(ACTION ITEM)
Make a word-for-word copy of the entries below from their first line through the line with "- 🌱 I’m looking", and add nothing.

********************

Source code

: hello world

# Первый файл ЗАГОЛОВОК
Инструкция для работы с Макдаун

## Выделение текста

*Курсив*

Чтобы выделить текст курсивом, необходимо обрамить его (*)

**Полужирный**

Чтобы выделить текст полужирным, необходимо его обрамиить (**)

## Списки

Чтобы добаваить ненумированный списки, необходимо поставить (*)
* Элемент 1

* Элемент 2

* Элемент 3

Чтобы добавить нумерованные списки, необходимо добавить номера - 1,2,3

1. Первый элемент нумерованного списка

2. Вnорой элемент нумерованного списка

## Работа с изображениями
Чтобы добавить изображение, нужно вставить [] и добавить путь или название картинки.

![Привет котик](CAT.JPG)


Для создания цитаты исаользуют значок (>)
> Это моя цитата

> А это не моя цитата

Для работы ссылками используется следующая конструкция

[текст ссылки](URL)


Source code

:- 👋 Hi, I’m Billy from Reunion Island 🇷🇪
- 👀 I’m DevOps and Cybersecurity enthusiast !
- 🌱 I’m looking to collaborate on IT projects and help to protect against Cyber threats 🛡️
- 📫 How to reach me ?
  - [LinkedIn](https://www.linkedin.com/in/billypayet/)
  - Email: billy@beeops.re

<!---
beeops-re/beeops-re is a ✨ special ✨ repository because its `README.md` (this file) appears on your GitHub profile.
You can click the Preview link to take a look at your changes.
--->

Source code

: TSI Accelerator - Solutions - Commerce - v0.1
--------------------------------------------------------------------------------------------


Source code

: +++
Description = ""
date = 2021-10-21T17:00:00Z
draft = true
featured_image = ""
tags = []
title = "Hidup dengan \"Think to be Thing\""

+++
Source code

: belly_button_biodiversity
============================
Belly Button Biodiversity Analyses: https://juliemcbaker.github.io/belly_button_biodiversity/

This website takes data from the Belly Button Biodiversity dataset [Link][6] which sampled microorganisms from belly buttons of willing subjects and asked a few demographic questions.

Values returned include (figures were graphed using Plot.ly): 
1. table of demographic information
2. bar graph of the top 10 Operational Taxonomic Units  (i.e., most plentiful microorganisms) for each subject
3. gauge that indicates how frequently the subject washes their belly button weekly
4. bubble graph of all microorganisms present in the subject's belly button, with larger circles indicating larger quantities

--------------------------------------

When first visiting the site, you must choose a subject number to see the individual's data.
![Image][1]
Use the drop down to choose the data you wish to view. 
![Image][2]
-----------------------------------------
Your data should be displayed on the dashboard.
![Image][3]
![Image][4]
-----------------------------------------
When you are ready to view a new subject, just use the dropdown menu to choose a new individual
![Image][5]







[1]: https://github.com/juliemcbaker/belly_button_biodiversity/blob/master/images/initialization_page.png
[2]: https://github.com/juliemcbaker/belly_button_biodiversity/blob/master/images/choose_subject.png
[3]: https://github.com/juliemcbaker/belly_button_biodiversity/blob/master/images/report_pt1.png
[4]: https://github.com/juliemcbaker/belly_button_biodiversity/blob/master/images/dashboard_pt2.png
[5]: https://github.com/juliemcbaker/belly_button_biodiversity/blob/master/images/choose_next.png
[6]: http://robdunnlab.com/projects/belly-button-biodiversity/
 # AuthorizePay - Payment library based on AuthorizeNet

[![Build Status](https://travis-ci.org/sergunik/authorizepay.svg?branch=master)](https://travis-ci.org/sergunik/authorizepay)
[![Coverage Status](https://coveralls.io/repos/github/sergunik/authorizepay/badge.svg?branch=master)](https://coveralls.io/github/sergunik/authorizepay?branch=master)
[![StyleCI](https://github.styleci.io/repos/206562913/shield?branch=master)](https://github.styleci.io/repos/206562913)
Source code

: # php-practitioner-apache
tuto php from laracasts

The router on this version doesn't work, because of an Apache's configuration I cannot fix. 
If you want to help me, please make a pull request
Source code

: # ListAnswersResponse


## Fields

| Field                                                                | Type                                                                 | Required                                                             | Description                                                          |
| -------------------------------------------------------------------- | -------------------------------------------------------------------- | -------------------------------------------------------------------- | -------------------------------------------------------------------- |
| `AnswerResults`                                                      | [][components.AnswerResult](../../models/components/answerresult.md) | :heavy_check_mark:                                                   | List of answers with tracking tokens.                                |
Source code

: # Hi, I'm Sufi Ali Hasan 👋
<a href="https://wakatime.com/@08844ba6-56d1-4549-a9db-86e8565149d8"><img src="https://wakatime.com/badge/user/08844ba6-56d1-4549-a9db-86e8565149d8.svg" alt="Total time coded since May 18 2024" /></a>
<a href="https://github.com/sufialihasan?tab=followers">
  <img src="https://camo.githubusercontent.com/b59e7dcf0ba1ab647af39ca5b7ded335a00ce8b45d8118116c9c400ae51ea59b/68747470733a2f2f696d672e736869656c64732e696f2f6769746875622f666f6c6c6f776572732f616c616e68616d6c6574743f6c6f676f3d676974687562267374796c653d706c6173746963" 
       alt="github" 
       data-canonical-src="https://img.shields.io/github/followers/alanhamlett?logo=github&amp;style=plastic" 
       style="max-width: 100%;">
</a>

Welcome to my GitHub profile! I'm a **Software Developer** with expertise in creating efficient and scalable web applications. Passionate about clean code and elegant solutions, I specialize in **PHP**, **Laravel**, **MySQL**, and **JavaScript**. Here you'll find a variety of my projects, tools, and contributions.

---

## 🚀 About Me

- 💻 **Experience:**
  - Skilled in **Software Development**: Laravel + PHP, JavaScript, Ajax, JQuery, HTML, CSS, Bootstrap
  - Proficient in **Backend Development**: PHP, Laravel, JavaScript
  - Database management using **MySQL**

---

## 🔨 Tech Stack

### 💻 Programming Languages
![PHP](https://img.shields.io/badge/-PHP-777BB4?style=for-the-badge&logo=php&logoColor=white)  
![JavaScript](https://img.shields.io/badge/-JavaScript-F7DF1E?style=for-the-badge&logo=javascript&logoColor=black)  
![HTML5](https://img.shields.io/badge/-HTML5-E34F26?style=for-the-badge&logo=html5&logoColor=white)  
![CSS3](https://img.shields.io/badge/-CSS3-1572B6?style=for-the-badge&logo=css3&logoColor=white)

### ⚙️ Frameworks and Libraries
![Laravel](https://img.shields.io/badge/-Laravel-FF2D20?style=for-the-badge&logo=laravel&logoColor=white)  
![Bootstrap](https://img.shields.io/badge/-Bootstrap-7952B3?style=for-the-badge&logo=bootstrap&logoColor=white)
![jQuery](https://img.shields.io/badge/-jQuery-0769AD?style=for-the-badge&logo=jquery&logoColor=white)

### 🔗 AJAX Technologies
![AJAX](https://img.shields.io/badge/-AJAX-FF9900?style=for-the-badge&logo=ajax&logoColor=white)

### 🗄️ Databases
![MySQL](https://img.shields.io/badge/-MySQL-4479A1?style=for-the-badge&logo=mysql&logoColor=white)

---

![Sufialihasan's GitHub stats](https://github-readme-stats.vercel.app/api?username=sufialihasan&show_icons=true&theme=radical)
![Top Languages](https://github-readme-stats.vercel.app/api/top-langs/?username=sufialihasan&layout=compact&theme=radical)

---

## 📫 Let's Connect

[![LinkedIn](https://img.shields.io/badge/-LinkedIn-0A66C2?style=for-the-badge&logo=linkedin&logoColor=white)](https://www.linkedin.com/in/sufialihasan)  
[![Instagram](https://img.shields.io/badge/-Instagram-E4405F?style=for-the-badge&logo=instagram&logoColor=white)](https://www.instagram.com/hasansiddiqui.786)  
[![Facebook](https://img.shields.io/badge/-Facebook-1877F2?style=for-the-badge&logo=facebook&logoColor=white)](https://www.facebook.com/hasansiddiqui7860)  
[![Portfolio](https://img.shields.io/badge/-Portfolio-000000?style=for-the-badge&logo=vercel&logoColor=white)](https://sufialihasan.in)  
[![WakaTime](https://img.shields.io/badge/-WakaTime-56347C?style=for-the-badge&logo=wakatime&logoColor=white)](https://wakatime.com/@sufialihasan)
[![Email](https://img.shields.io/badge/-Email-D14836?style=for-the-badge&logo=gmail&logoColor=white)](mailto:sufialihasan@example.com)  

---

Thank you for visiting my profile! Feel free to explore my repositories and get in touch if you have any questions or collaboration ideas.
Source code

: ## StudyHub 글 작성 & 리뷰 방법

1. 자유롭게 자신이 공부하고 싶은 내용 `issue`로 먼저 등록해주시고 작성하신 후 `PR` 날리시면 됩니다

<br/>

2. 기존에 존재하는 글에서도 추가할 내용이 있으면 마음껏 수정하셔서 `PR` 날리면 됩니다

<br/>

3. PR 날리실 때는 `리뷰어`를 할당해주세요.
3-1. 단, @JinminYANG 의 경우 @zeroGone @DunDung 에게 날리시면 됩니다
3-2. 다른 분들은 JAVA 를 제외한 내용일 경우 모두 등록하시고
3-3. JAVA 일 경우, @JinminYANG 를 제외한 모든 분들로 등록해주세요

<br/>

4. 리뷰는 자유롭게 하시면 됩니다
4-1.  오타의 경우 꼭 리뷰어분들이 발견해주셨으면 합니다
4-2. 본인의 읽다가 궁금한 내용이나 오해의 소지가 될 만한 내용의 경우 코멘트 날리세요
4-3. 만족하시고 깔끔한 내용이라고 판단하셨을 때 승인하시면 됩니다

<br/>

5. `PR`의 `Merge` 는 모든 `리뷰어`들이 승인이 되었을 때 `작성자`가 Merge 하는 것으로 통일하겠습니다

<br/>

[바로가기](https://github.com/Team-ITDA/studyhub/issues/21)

********************

(FINISHED TASK)
Source code

: hello world

# Первый файл ЗАГОЛОВОК
Инструкция для работы с Макдаун

## Выделение текста

*Курсив*

Чтобы выделить текст курсивом, необходимо обрамить его (*)

**Полужирный**

Чтобы выделить текст полужирным, необходимо его обрамиить (**)

## Списки

Чтобы добаваить ненумированный списки, необходимо поставить (*)
* Элемент 1

* Элемент 2

* Элемент 3

Чтобы добавить нумерованные списки, необходимо добавить номера - 1,2,3

1. Первый элемент нумерованного списка

2. Вnорой элемент нумерованного списка

## Работа с изображениями
Чтобы добавить изображение, нужно вставить [] и добавить путь или название картинки.

![Привет котик](CAT.JPG)


Для создания цитаты исаользуют значок (>)
> Это моя цитата

> А это не моя цитата

Для работы ссылками используется следующая конструкция

[текст ссылки](URL)


Source code

:- 👋 Hi, I’m Billy from Reunion Island 🇷🇪
- 👀 I’m DevOps and Cybersecurity enthusiast !
- 🌱 I’m looking to collaborate on IT projects and help to protect against Cyber threats 🛡️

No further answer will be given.